«Je ne sais pas si le personnage de Normande Juneau est inspiré de moi, mais une chose est certaine: si c'est le cas, Yves Beauchemin se trompe sur toute la ligne.»

Entre vendredi soir et samedi matin, Nathalie Normandeau a lu Les empocheurs, le nouveau roman d'Yves Beauchemin qui est en librairie depuis jeudi. Le livre, inspiré librement des histoires de corruption qui ont fait les manchettes au Québec depuis plusieurs années, met entre autres en scène une ministre, Normande Juneau, «assez belle femme aux traits un peu anguleux mais racés, à la peau veloutée couleur de miel», qui a connu une ascension rapide au sein du gouvernement fictif de Jean-Philippe Labrèche.

Par le nom choisi tout comme pour son aspect physique, Normande Juneau fait beaucoup penser à l'ex-vice-première ministre Nathalie Normandeau. Comme l'auteur du Matou la décrit aussi comme une bête de sexe insatiable, dont la seule chose «plus ardente que son cul» est son ambition, nous avons voulu savoir ce que la principale intéressée en pensait. Même si, par ailleurs, Yves Beauchemin a affirmé en entrevue que Normande Juneau était un personnage fictif qui ne ressemblait en rien à Nathalie Normandeau.

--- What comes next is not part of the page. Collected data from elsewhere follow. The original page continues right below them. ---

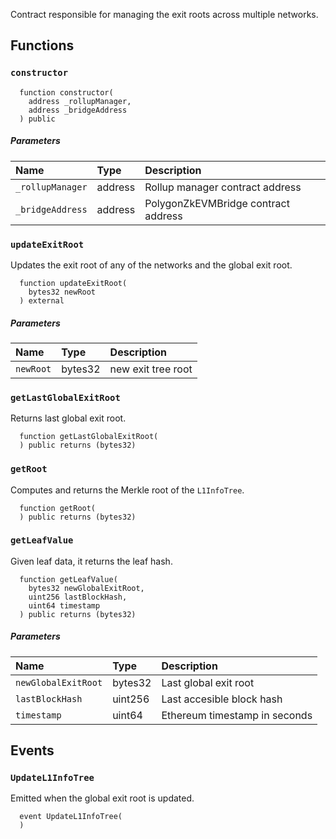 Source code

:Contract responsible for managing the exit roots across multiple networks.

## Functions

### `constructor`

```solidity
  function constructor(
    address _rollupManager,
    address _bridgeAddress
  ) public
```

##### Parameters

| Name | Type | Description                                                          |
| :--- | :--- | :------------------------------------------------------------------- |
|`_rollupManager` | address | Rollup manager contract address
|`_bridgeAddress` | address | PolygonZkEVMBridge contract address

### `updateExitRoot`

Updates the exit root of any of the networks and the global exit root.

```solidity
  function updateExitRoot(
    bytes32 newRoot
  ) external
```

##### Parameters

| Name | Type | Description                                                          |
| :--- | :--- | :------------------------------------------------------------------- |
|`newRoot` | bytes32 | new exit tree root

### `getLastGlobalExitRoot`

Returns last global exit root.

```solidity
  function getLastGlobalExitRoot(
  ) public returns (bytes32)
```

### `getRoot`

Computes and returns the Merkle root of the `L1InfoTree`.

```solidity
  function getRoot(
  ) public returns (bytes32)
```

### `getLeafValue`

Given leaf data, it returns the leaf hash.

```solidity
  function getLeafValue(
    bytes32 newGlobalExitRoot,
    uint256 lastBlockHash,
    uint64 timestamp
  ) public returns (bytes32)
```

##### Parameters

| Name | Type | Description                                                          |
| :--- | :--- | :------------------------------------------------------------------- |
|`newGlobalExitRoot` | bytes32 | Last global exit root
|`lastBlockHash` | uint256 | Last accesible block hash
|`timestamp` | uint64 | Ethereum timestamp in seconds

## Events

### `UpdateL1InfoTree`

Emitted when the global exit root is updated.

```solidity
  event UpdateL1InfoTree(
  )
```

«Yves Beauchemin prend soin de mettre une note en début de livre, qui dit qu'il s'est inspiré de la réalité, mais que les personnages demeurent fictifs. Je demande juste à le croire. Car non seulement j'ai trouvé vulgaire la façon dont il choisit de dépeindre le personnage, mais on est vraiment dans la caricature pure, dans les stéréotypes sur les femmes en politique qui ne devraient plus avoir leur place en 2016. Je trouve ça facile, très facile, trop facile.»

Elle déplore les clichés véhiculés par le personnage de Normande Juneau, qui jettent de l'ombre sur le travail et la compétence des politiciennes en général. 

«C'est très ordinaire, pas juste pour moi. D'un côté, il y a les hommes qui ont le pouvoir, et de l'autre côté, la femme qui, pour accéder au pouvoir, est dépeinte comme une bête de sexe au désir insatiable et inassouvi. C'est d'un ridicule consommé et, à la limite, c'est un manque de respect.»

La ministre finit quand même par tomber amoureuse et se faire tromper et voler, victime de ses sentiments. «C'est ça, on n'est que dans les stéréotypes et les lieux communs avec le personnage de Normande Juneau. Je trouve ça très dommage. Je vais m'arrêter là-dessus parce que... Je n'ai pas autre chose à dire.»

Si elle trouve triste qu'un auteur «de la trempe» d'Yves Beauchemin, dont elle respecte le travail, «continue de se confiner dans la caricature sans nuances qui ne correspond pas à la réalité», elle n'a pas l'intention de partir en guerre contre lui, ni de le poursuivre.

«À partir du moment où il nie qu'il s'est inspiré de moi, que puis-je faire?, dit-elle, estimant qu'elle n'a pas de temps à perdre avec ça. Et puis, je n'ai pas envie de lui faire de publicité. Je ne suis même pas certaine que je vais en parler à mon émission de radio.»

Aurait-elle préféré qu'il choisisse à tout le moins un autre nom pour son personnage? «C'est sa liberté d'auteur. Je ne peux pas le contester.» Quant à l'utilisation de son image, elle ne craint pas qu'on la confonde avec le personnage. «Je fais confiance à l'intelligence du lecteur. Comme Yves Beauchemin l'a écrit: ‟[...] les personnages et événements décrits dans ce roman sont fictifs".»